I don't think that's entirely fair. They're also valuable to those who want to transfer money without ridiculous fees, excessive bureaucratic friction, and many mandatory middlemen.

What other system would allow you to instantly be able to accept payments without giving an exorbitant portion of your revenue?

But the "ridiculous fees, excessive bureaucratic friction, and many mandatory middlemen" are what buy you the protection. The fees from necessary middleman seem ridiculous when nothing goes wrong, but that is how Visa pays for a chargebacks or fraud protection. The governments bureaucratic friction might seem excessive, but that is how they ensure people are paying their taxes which goes to fund the court systems that help mediate disputed contracts.
Regulation can greatly improve things.

Within the Single Euro Payments Area, credit transfers (i.e. bank transfers) have been free for almost a decade and will be instant (<10s), effective November of this year. Another regulation, Payment Services Directive 2 will bring more open access to bank accounts as well, requiring banks to provide access to APIs.

Relatedly, the EU also limits interchange fees for credit and debit cards (to 0.2 and 0.3%, respectively). This is the reason why integrators like Stripe charge 1.4% for European and 2.9% for non-European cards.

Payments can be quick, simple and cheap. All you need is some competition, or regulation to favour end-users' interests.

Yes, but that comes at a price. It means that banks and financial institutions cannot make the same level of outrageous profits -- or at least not without finding different income streams.
Only a small part of those fees and frictions actually pay for that protection, and in the CC system, a good chunk of that protection is only needed because the system is almost designed to be abused.

But more importantly, that protection money becomes actual protection money, since you can't opt-out.
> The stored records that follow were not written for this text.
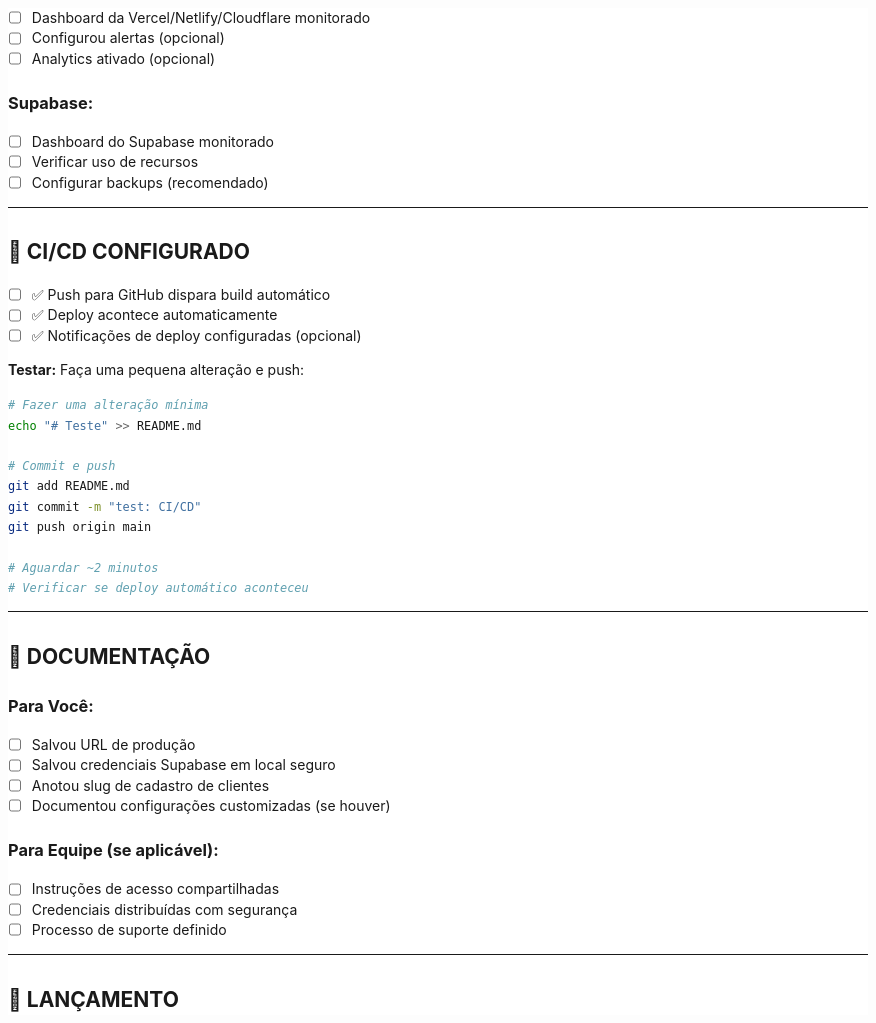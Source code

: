 - [ ] Dashboard da Vercel/Netlify/Cloudflare monitorado
- [ ] Configurou alertas (opcional)
- [ ] Analytics ativado (opcional)

### **Supabase:**

- [ ] Dashboard do Supabase monitorado
- [ ] Verificar uso de recursos
- [ ] Configurar backups (recomendado)

---

## 🔄 CI/CD CONFIGURADO

- [ ] ✅ Push para GitHub dispara build automático
- [ ] ✅ Deploy acontece automaticamente
- [ ] ✅ Notificações de deploy configuradas (opcional)

**Testar:** Faça uma pequena alteração e push:

```bash
# Fazer uma alteração mínima
echo "# Teste" >> README.md

# Commit e push
git add README.md
git commit -m "test: CI/CD"
git push origin main

# Aguardar ~2 minutos
# Verificar se deploy automático aconteceu
```

---

## 📝 DOCUMENTAÇÃO

### **Para Você:**

- [ ] Salvou URL de produção
- [ ] Salvou credenciais Supabase em local seguro
- [ ] Anotou slug de cadastro de clientes
- [ ] Documentou configurações customizadas (se houver)

### **Para Equipe (se aplicável):**

- [ ] Instruções de acesso compartilhadas
- [ ] Credenciais distribuídas com segurança
- [ ] Processo de suporte definido

---

## 🎉 LANÇAMENTO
I've bought a lot of used stuff over the years to strangers using cash, deliberately abdicating that protection. Yet if I want to do that online, I can't.

Ridiculous fees, bureaucratic friction, and mandatory middlemen are exactly how I would describe converting the BTC someone transferred to you to a usable form (by exchanging to your local fiat currency).
I'd really love to step into this magical world cryptoconcurrency advocates invented where modern banking is impossibly terrible for most people to utilize, and Bitcoin is easier and has lower fees (it doesn't).

This invention or exaggeration of issues with modern banking just shows how weirdly desperate these people are for a problem their get-rich-quick scheme actually solves.

This is fixed by creating new services and/or fixing regulation where needed. A good example of that is TranferWise which turned what used to be a horrible fee laden process into something as simple as fairly priced as it can be.

Fix the banking system. Make new banks. Whatever. You don't need the blockchain for that.

Not everyone lives under a strong rule of law that we enjoy and take for granted or has access to stable currency. But, it's kind of ironic that if things turn really south everywhere, the infrastructure needed to maintain blockchains will go also go down. Exactly when such a thing would be pretty handy.
That's why I think our current cryptocurrencies will just get destroyed by government centralized (that is, no block-chain) crypto-money attached to each of their currencies.

But well, governments won't move fast.